The DNR's permit says any hunting at the park must be done from a parked vehicle or from an elevated stand. Scott Manning, spokesman for the city's Office of Sustainability, said the hunters will be positioned in such a way to ensure they're shooting into a backdrop that blocks a bullet's trajectory.

After that hunt occurs, a group of federal sharpshooters based at Purdue University will conduct a series of night-time culls using bait, silenced firearms and night-vision equipment.

The park will be closed during both phases. The meat is to be processed outside the park, where it will be taken home by hunters or donated to local food banks.

It remains illegal to hunt in city parks on any other days.

The permit allows for up to 350 deer to be killed at the park, but Manning said city officials do not expect that many deer would be killed.
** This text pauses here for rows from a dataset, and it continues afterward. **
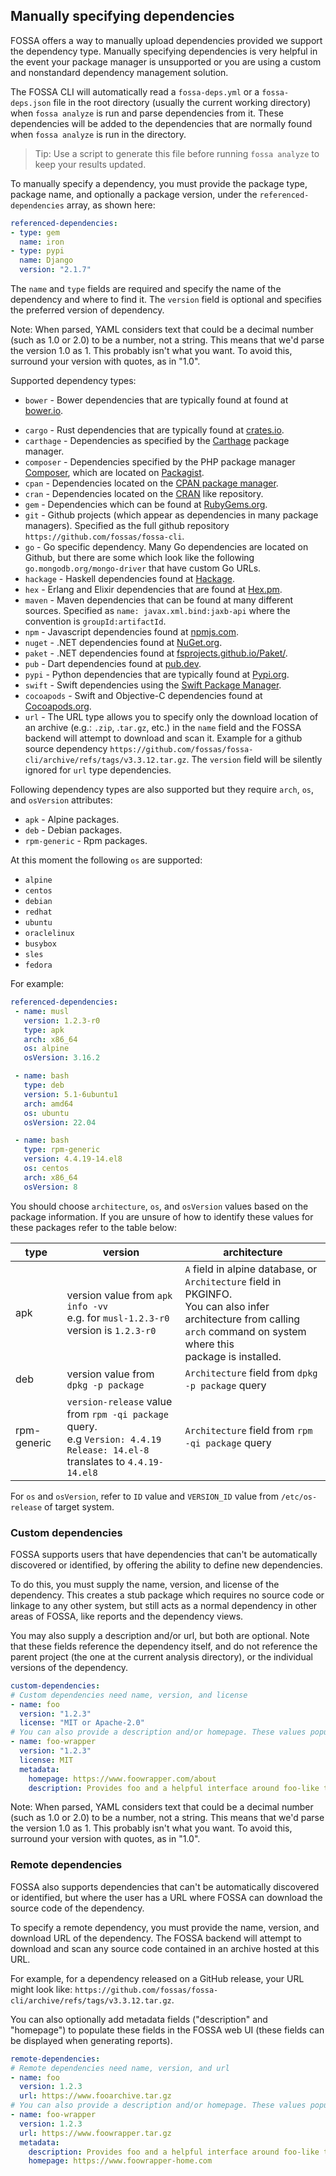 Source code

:<!-- referenced, custom, and remote (anything where we "add a dep that isn't there") -->

## Manually specifying dependencies

FOSSA offers a way to manually upload dependencies provided we support the dependency type. Manually specifying dependencies is very helpful in the event your package manager is unsupported or you are using a custom and nonstandard dependency management solution.

The FOSSA CLI will automatically read a `fossa-deps.yml` or a `fossa-deps.json` file in the root directory (usually the current working directory) when `fossa analyze` is run and parse dependencies from it. These dependencies will be added to the dependencies that are normally found when `fossa analyze` is run in the directory.

> Tip: Use a script to generate this file before running `fossa analyze` to keep your results updated.

To manually specify a dependency, you must provide the package type, package name, and optionally a package version, under the `referenced-dependencies` array, as shown here:

```yaml
referenced-dependencies:
- type: gem
  name: iron
- type: pypi
  name: Django
  version: "2.1.7"
```

The `name` and `type` fields are required and specify the name of the dependency and where to find it. The `version` field is optional and specifies the preferred version of dependency.

Note: When parsed, YAML considers text that could be a decimal number (such as 1.0 or 2.0) to be a number, not a string. This means that we'd parse the version 1.0 as 1. This probably isn't what you want. To avoid this, surround your version with quotes, as in "1.0".

Supported dependency types:

- `bower` - Bower dependencies that are typically found at found at [bower.io](https://registry.bower.io).
<!-- markdown-link-check-disable-next-line -->
- `cargo` - Rust dependencies that are typically found at [crates.io](https://crates.io/).
- `carthage` - Dependencies as specified by the [Carthage](https://github.com/Carthage/Carthage) package manager.
- `composer` - Dependencies specified by the PHP package manager [Composer](https://getcomposer.org/), which are located on [Packagist](https://packagist.org/).
- `cpan` - Dependencies located on the [CPAN package manager](https://www.cpan.org/).
- `cran` - Dependencies located on the [CRAN](https://cran.r-project.org/) like repository.
- `gem` - Dependencies which can be found at [RubyGems.org](https://rubygems.org/).
- `git` - Github projects (which appear as dependencies in many package managers). Specified as the full github repository `https://github.com/fossas/fossa-cli`.
- `go` - Go specific dependency. Many Go dependencies are located on Github, but there are some which look like the following `go.mongodb.org/mongo-driver` that have custom Go URLs.
- `hackage` - Haskell dependencies found at [Hackage](https://hackage.haskell.org/).
- `hex` - Erlang and Elixir dependencies that are found at [Hex.pm](https://hex.pm/).
- `maven` - Maven dependencies that can be found at many different sources. Specified as `name: javax.xml.bind:jaxb-api` where the convention is `groupId:artifactId`.
- `npm` - Javascript dependencies found at [npmjs.com](https://www.npmjs.com/).
- `nuget` - .NET dependencies found at [NuGet.org](https://www.nuget.org/).
- `paket` - .NET dependencies found at [fsprojects.github.io/Paket/](https://fsprojects.github.io/Paket/).
- `pub` - Dart dependencies found at [pub.dev](https://www.pub.dev/).
- `pypi` - Python dependencies that are typically found at [Pypi.org](https://pypi.org/).
- `swift` - Swift dependencies using the [Swift Package Manager](https://www.swift.org/package-manager/).
- `cocoapods` - Swift and Objective-C dependencies found at [Cocoapods.org](https://cocoapods.org/).
- `url` - The URL type allows you to specify only the download location of an archive (e.g.: `.zip`, .`tar.gz`, etc.) in the `name` field and the FOSSA backend will attempt to download and scan it. Example for a github source dependency `https://github.com/fossas/fossa-cli/archive/refs/tags/v3.3.12.tar.gz`. The `version` field will be silently ignored for `url` type dependencies.

Following dependency types are also supported but they require `arch`, `os`, and `osVersion` attributes:

- `apk` - Alpine packages. 
- `deb` - Debian packages.
- `rpm-generic` - Rpm packages.

At this moment the following `os` are supported:

- `alpine`
- `centos`
- `debian`
- `redhat`
- `ubuntu`
- `oraclelinux`
- `busybox`
- `sles`
- `fedora`

For example:

```yaml
referenced-dependencies:
 - name: musl
   version: 1.2.3-r0
   type: apk
   arch: x86_64
   os: alpine
   osVersion: 3.16.2

 - name: bash
   type: deb
   version: 5.1-6ubuntu1
   arch: amd64
   os: ubuntu
   osVersion: 22.04

 - name: bash
   type: rpm-generic
   version: 4.4.19-14.el8
   os: centos
   arch: x86_64
   osVersion: 8
```

You should choose `architecture`, `os`, and `osVersion` values based on the package
information. If you are unsure of how to identify these values for these packages
refer to the table below:

| type        | version                                                                                                                        | architecture                                                                                                                                                                    |
|-------------|--------------------------------------------------------------------------------------------------------------------------------|---------------------------------------------------------------------------------------------------------------------------------------------------------------------------------|
| apk         | version value from `apk info -vv`<br>e.g. for `musl-1.2.3-r0` version is `1.2.3-r0`                                            | `A` field in alpine database, or `Architecture` field in PKGINFO.<br>You can also infer architecture from calling `arch` command on system where this <br>package is installed. |
| deb         | version value from `dpkg -p package`                                                                                           | `Architecture` field from `dpkg -p package` query                                                                                                                               |
| rpm-generic | `version-release` value from `rpm -qi package` query. <br>e.g `Version: 4.4.19 Release: 14.el-8` translates to `4.4.19-14.el8` | `Architecture` field from `rpm -qi package` query                                                                                                                               |

For `os` and `osVersion`, refer to `ID` value and `VERSION_ID` value from `/etc/os-release` of target system.


### Custom dependencies

FOSSA supports users that have dependencies that can't be automatically discovered or identified, by offering the ability to define new dependencies.

To do this, you must supply the name, version, and license of the dependency.  This creates a stub package which requires no source code or linkage to any other system, but still acts as a normal dependency in other areas of FOSSA, like reports and the dependency views.

You may also supply a description and/or url, but both are optional.  Note that these fields reference the dependency itself, and do not reference the parent project (the one at the current analysis directory), or the individual versions of the dependency.

```yaml
custom-dependencies:
# Custom dependencies need name, version, and license
- name: foo
  version: "1.2.3"
  license: "MIT or Apache-2.0"
# You can also provide a description and/or homepage. These values populate metadata fields in reports in the FOSSA web UI.
- name: foo-wrapper
  version: "1.2.3"
  license: MIT
  metadata:
    homepage: https://www.foowrapper.com/about
    description: Provides foo and a helpful interface around foo-like tasks.
```

Note: When parsed, YAML considers text that could be a decimal number (such as 1.0 or 2.0) to be a number, not a string. This means that we'd parse the version 1.0 as 1. This probably isn't what you want. To avoid this, surround your version with quotes, as in "1.0".

### Remote dependencies

FOSSA also supports dependencies that can't be automatically discovered or identified, but where the user has a URL where FOSSA can download the source code of the dependency.

To specify a remote dependency, you must provide the name, version, and download URL of the dependency. The FOSSA backend will attempt to download and scan any source code contained in an archive hosted at this URL.

For example, for a dependency released on a GitHub release, your URL might look like: `https://github.com/fossas/fossa-cli/archive/refs/tags/v3.3.12.tar.gz`.

You can also optionally add metadata fields ("description" and "homepage") to populate these fields in the FOSSA web UI (these fields can be displayed when generating reports).

```yaml
remote-dependencies:
# Remote dependencies need name, version, and url
- name: foo
  version: 1.2.3
  url: https://www.fooarchive.tar.gz
# You can also provide a description and/or homepage. These values populate metadata fields in reports in the FOSSA web UI.
- name: foo-wrapper
  version: 1.2.3
  url: https://www.foowrapper.tar.gz
  metadata:
    description: Provides foo and a helpful interface around foo-like tasks.
    homepage: https://www.foowrapper-home.com
```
The permit would allow the culls to occur any time from Nov. 27 to Jan. 31. The permit can be renewed with DNR approval.

"The city wants to sort of sell this as a feel-good (program) to some extent for hunters," Abel said. "But I don't see how anybody feels good about sharpshooters setting out food at night and basically waiting for the deer to come along and kill as many as they can."

Some on the City-County Council aren't happy with the plan either. On Monday night, some councilors asked a committee to come up with regulations that would require any future hunts be approved by the whole council.

In September, five of the nine City-County Council's Parks and Recreation Committee members also sent a non-binding letter to the parks board urging it to spend more time exploring other, non-lethal options to deal with Eagle Creek's deer.

Jones, the Eagle Creek homeowner, said she believes the city broke the rules by passing the plan with only minimal input from concerned neighbors.

"If a deer hunt passed legally, I'll accept it," she said. "But the government must comply with its own law and they simply haven't here."

That will be up to a judge to decide. A hearing on Abel's request for an injunction hasn't been scheduled.